De même si je tente de me représenter des « distances » ou des rythmes de plus en plus longs, des cycles de p l u s e n p l u s e s p a c é s,
mon attention va se modifier, tentant au début de maintenir une cohérence. Puis cette cohérence s’échappe, une fuite se produit et mon esprit ordinaire peut basculer également. En terme de temporalité, ma conscience peut passer de chronos ( Χρόνος / Khrónos ) au kairos (καιρός).
Ainsi j’atteins que ce soit en » découpant » très petit ou en « élargissant » et étendant toujours et encore une tranche de temps, j’atteins donc un point de basculement, le kairos.
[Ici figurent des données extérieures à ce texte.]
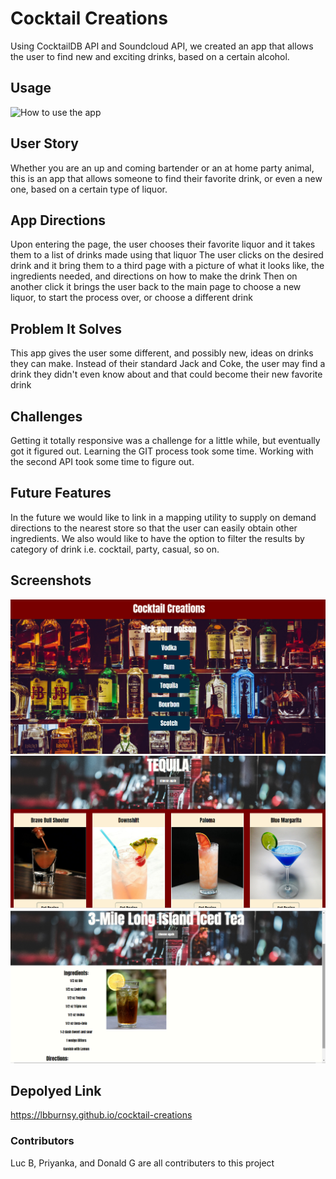 # Cocktail Creations

Using CocktailDB API and Soundcloud API, we created an app that allows the user to find new and exciting drinks, based on a certain alcohol.

## Usage
![How to use the app](./assets/images/cocktail-creations.gif)

## User Story
Whether you are an up and coming bartender or an at home party animal, this is an app that allows someone to find their favorite drink, or even a new one, based on a certain type of liquor.

## App Directions
Upon entering the page, the user chooses their favorite liquor and it takes them to a list of drinks made using that liquor
The user clicks on the desired drink and it bring them to a third page with a picture of what it looks like, the ingredients needed, and directions on how to make the drink
Then on another click it brings the user back to the main page to choose a new liquor, to start the process over, or choose a different drink

## Problem It Solves
This app gives the user some different, and possibly new, ideas on drinks they can make. Instead of their standard Jack and Coke, the user may find a drink they didn't even know about and that could become their new favorite drink

## Challenges
Getting it totally responsive was a challenge for a little while, but eventually got it figured out.
Learning the GIT process took some time.
Working with the second API took some time to figure out.

## Future Features
In the future we would like to link in a mapping utility to supply on demand directions to the nearest store so that the user can easily obtain other ingredients. We also would like to have the option to filter the results by category of drink i.e. cocktail, party, casual, so on.

## Screenshots
![Landing Page](./assets/images/landing-page.png)
![Results Page](./assets/images/results-page.png)
![Recipe Page](./assets/images/recipe-page.png)

## Depolyed Link
https://lbburnsy.github.io/cocktail-creations

### Contributors
Luc B, Priyanka, and Donald G are all contributers to this project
C’est une opportunité : un peu avant, ce n’est pas le moment, un peu après c’est trop tard.
Le kairos, une dimension du temps n’ayant rien à voir avec la notion linéaire de chronos (temps physique), pourrait être considéré comme une autre dimension du temps créant de la profondeur dans l’instant. Une porte sur une autre perception de l’univers, de l’événement, de soi. Une notion immatérielle du temps mesurée non pas par la montre, mais par le ressenti.
Le dieu grec Kairos est représenté par un jeune homme qui ne porte qu’une touffe de cheveux sur la tête. Quand il passe à notre proximité, il y a trois possibilités :
-
on ne le voit pas ;
-
on le voit et on ne fait rien ;
-
au moment où il passe, on tend la main, on « saisit l’occasion aux cheveux » (en grec ancien καιρὸν ἁρπάζειν) et on saisit ainsi l’opportunité.
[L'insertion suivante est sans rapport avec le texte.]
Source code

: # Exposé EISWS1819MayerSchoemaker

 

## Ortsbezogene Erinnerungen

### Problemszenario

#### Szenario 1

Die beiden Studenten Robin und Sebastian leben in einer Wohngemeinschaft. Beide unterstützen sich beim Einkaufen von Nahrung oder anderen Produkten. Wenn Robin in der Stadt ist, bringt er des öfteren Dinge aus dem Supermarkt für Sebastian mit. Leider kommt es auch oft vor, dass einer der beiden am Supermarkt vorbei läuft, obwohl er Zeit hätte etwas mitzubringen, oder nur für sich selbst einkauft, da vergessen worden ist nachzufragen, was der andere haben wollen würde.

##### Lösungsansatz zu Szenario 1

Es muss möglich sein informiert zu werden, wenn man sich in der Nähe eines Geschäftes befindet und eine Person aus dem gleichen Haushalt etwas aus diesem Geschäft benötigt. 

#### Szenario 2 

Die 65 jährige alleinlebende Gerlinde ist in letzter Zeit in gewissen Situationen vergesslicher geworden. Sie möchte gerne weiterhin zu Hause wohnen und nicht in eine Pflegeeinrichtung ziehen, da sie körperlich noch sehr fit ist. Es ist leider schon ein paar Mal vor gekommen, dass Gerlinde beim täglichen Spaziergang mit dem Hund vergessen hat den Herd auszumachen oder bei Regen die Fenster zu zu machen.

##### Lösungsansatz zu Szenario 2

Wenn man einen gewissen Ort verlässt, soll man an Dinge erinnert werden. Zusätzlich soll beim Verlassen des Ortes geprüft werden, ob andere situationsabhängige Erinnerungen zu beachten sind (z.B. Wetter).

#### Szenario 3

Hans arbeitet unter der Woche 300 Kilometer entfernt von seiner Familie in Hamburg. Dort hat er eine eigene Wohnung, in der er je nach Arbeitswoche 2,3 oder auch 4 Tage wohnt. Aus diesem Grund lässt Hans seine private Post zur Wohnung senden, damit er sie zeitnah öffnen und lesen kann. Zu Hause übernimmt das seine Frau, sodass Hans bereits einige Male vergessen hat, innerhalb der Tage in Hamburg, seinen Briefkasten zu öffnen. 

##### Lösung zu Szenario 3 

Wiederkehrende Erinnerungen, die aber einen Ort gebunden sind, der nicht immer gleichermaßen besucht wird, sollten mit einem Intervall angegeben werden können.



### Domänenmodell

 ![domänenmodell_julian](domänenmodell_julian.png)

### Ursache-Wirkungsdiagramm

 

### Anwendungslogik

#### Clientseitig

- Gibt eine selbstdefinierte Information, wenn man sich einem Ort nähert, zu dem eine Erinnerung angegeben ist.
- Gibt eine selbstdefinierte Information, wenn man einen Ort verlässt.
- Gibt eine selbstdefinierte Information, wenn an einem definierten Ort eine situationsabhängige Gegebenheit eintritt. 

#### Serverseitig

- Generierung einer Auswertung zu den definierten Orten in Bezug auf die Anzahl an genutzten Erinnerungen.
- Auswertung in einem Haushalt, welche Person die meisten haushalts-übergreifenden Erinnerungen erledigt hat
Donc, reprenons notre propos du début ; la perception de différents rythmes de la vie et le décret de la définition de la mort par une absence de signes de vie. Ma conscience est happée à un moment par le vertige de l’absurde, prise par kairos, et engloutie dans le Souffle du Vivant. Et là, je m’aperçois qu’au delà des concepts et des manifestations à travers mes sens et consciences ( nos consciences sensorielles et mentales), « je » passe de l’autre côté du décret, franchissant le passage du décret au secret, révélant une part du mystère. » Je m’aperçois » est alors un miroir révélant une faille dans le miroir. Et dans cette transe, « je suis » est happé dans cette conscience du Vivant. J’ai cette opportunité de saisir et d’être saisi simultanément en ce point de bascule.
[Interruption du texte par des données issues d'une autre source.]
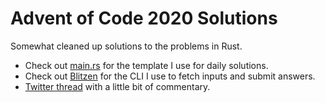 # Advent of Code 2020 Solutions

Somewhat cleaned up solutions to the problems in Rust.
- Check out [main.rs](https://github.com/kunalb/AoC2020/blob/main/src/main.rs) for the template I use for daily solutions.
- Check out [Blitzen](https://github.com/kunalb/blitzen) for the CLI I use to fetch inputs and submit answers.
- [Twitter thread](https://twitter.com/kunalbhalla/status/1333647741063475200) with a little bit of commentary.
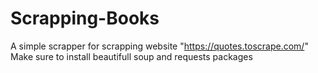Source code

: # Scrapping-Books
A simple scrapper for scrapping website "https://quotes.toscrape.com/"
Make sure to install beautifull soup and requests packages
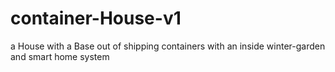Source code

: # container-House-v1
a House with a Base out of shipping containers with an inside winter-garden and smart home system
Il y a bien d’autres façons de vivre les rythmes, dans nos corps, nos cellules, nos souffles, notre coeur, nos gestes, nos musiques, nos chants : bien menés, entrant en transe consciente, nous parvenons à une conscience aîgue, précise, affinée, et en même temps large, spacieuse … nous franchissons l’espace habituel de nos repères, pour pénétrer et être pénétré par le Souffle de Vie. C’est par cette alliance du corps et de l’esprit -êtres incarnés nous sommes – que nous passons ainsi d’une conscience ( ou plutôt d’une inconscience) duelle à une « vision » non séparée. La Vie est la Vie. Nous en sommes un atome et le Tout.
Les voies traditionnelles ( cf article précédent) nous font passer chacune avec leurs moyens habiles ce point de basculement, de dévoilement, que ce soit les voies soufies, rouges, chamaniques, taoistes, chrétiennes. Dans toutes ces voies, si l’on en passe plus ou moins par le corps, c’est l’Esprit qui est le maître. Ici, c’est l’Art du Rêveur, là c’est celui du Danseur, là encore c’est l’Art du Moine méditant, là c’est celui du pratiquant d’un Art Martial, ou l’Art du Poète , celui du Cuisinier, du Forgeron …
Je n’ai à travers ce bref article que l’envie de chercher, avec toi, en moi et en Tout.